# [Saved data entries]
+===+

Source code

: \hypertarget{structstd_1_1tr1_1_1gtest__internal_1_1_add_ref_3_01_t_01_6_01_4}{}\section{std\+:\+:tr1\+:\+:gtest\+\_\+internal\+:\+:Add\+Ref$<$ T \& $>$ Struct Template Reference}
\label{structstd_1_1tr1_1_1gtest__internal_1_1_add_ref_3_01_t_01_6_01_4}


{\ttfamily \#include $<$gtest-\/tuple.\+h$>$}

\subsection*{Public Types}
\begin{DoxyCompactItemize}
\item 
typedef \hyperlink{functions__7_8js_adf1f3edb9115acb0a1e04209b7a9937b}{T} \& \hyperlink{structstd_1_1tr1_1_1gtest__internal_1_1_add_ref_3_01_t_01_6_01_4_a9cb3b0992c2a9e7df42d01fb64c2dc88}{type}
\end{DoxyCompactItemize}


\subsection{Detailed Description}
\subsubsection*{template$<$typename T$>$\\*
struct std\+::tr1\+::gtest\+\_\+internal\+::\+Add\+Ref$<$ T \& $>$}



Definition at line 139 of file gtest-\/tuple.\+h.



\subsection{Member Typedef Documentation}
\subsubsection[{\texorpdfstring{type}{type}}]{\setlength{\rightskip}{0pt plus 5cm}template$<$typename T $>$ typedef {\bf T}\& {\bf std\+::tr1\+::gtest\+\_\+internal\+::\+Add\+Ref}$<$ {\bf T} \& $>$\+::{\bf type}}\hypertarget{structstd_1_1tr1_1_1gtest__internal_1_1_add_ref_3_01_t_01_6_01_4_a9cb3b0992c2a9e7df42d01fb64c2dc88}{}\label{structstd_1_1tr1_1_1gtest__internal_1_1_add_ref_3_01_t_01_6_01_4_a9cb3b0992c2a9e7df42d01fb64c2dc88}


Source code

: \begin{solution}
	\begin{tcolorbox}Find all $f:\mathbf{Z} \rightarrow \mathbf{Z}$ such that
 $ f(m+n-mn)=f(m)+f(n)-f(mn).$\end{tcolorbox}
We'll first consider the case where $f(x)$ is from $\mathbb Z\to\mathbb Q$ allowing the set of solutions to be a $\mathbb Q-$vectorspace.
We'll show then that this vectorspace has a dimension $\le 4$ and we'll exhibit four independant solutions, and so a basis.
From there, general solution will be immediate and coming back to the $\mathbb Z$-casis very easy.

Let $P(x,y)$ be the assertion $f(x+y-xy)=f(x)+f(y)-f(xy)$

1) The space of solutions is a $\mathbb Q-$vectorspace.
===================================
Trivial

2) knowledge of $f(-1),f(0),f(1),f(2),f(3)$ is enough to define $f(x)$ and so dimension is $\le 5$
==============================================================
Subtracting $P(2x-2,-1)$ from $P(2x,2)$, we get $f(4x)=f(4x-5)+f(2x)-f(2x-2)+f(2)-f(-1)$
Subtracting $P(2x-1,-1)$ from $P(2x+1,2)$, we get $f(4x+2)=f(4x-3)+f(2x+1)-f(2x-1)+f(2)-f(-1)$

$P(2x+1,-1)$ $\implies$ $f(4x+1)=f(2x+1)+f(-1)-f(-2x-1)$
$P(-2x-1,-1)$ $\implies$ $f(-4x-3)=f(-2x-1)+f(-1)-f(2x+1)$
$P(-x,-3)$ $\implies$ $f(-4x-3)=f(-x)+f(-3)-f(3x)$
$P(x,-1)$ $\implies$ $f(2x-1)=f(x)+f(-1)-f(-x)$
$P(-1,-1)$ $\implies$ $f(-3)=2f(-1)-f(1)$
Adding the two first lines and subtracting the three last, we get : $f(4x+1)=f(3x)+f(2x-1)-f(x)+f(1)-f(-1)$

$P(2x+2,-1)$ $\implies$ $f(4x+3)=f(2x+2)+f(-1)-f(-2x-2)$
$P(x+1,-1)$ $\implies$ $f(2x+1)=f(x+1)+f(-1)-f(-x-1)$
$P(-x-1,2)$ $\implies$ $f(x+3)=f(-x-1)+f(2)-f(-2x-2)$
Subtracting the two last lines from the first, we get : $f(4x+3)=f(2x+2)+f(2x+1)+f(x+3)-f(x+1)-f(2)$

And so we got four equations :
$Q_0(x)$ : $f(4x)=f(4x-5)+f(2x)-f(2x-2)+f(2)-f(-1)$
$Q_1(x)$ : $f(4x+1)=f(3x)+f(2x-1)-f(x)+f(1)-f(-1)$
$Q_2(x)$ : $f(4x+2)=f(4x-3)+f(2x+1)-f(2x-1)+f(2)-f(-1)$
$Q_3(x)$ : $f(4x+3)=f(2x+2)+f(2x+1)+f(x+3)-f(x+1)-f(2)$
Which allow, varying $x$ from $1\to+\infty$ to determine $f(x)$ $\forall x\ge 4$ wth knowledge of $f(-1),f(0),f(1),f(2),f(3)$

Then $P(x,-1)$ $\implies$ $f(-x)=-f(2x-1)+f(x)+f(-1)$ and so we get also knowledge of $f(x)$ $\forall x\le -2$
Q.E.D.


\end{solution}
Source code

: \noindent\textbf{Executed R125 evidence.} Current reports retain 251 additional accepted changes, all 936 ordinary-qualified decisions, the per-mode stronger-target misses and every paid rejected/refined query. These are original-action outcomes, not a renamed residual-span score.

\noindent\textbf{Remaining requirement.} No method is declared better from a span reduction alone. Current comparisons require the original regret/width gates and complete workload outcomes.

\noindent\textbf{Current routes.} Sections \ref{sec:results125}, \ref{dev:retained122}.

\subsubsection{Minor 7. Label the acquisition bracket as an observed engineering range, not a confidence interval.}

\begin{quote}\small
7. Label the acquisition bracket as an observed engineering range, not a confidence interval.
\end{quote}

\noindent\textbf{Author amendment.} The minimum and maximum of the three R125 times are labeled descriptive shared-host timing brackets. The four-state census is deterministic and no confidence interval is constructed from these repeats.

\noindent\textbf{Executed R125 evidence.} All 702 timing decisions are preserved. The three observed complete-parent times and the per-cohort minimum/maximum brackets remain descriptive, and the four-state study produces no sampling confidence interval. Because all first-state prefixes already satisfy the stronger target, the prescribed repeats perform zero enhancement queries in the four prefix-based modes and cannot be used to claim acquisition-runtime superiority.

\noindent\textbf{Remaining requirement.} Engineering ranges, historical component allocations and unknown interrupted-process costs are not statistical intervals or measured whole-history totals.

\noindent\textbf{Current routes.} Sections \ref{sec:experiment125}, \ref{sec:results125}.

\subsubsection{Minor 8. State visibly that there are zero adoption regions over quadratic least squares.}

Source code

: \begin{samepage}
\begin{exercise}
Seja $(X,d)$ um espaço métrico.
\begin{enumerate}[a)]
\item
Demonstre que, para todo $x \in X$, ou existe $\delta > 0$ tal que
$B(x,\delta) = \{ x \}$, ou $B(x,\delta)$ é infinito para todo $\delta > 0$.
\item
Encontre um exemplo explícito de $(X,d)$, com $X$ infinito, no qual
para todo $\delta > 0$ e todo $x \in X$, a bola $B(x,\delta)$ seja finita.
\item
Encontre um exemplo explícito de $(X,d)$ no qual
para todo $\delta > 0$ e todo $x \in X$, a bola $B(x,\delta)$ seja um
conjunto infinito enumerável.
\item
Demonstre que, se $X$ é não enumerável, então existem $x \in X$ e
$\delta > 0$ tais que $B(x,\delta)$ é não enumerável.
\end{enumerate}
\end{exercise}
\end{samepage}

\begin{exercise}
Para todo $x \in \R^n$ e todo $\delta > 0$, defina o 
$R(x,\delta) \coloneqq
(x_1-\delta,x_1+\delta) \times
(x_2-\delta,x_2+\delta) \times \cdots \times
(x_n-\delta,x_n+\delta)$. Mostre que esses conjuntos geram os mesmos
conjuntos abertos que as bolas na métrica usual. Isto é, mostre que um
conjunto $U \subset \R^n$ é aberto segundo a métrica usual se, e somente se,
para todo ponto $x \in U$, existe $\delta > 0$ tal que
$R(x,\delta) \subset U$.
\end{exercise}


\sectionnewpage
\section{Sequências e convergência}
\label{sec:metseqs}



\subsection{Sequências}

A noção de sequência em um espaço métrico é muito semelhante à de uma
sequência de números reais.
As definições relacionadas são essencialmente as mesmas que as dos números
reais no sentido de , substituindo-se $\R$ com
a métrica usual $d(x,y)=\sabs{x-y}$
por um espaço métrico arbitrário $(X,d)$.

+===+

# [AIM OF THE TASK]
Please copy the lines above from the line with "We'll show then" up to and including the line with "Let $P(x,y)$ be", exactly as written and with nothing else.

# [OUTPUT]
We'll show then that this vectorspace has a dimension $\le 4$ and we'll exhibit four independant solutions, and so a basis.
From there, general solution will be immediate and coming back to the $\mathbb Z$-casis very easy.

Let $P(x,y)$ be the assertion $f(x+y-xy)=f(x)+f(y)-f(xy)$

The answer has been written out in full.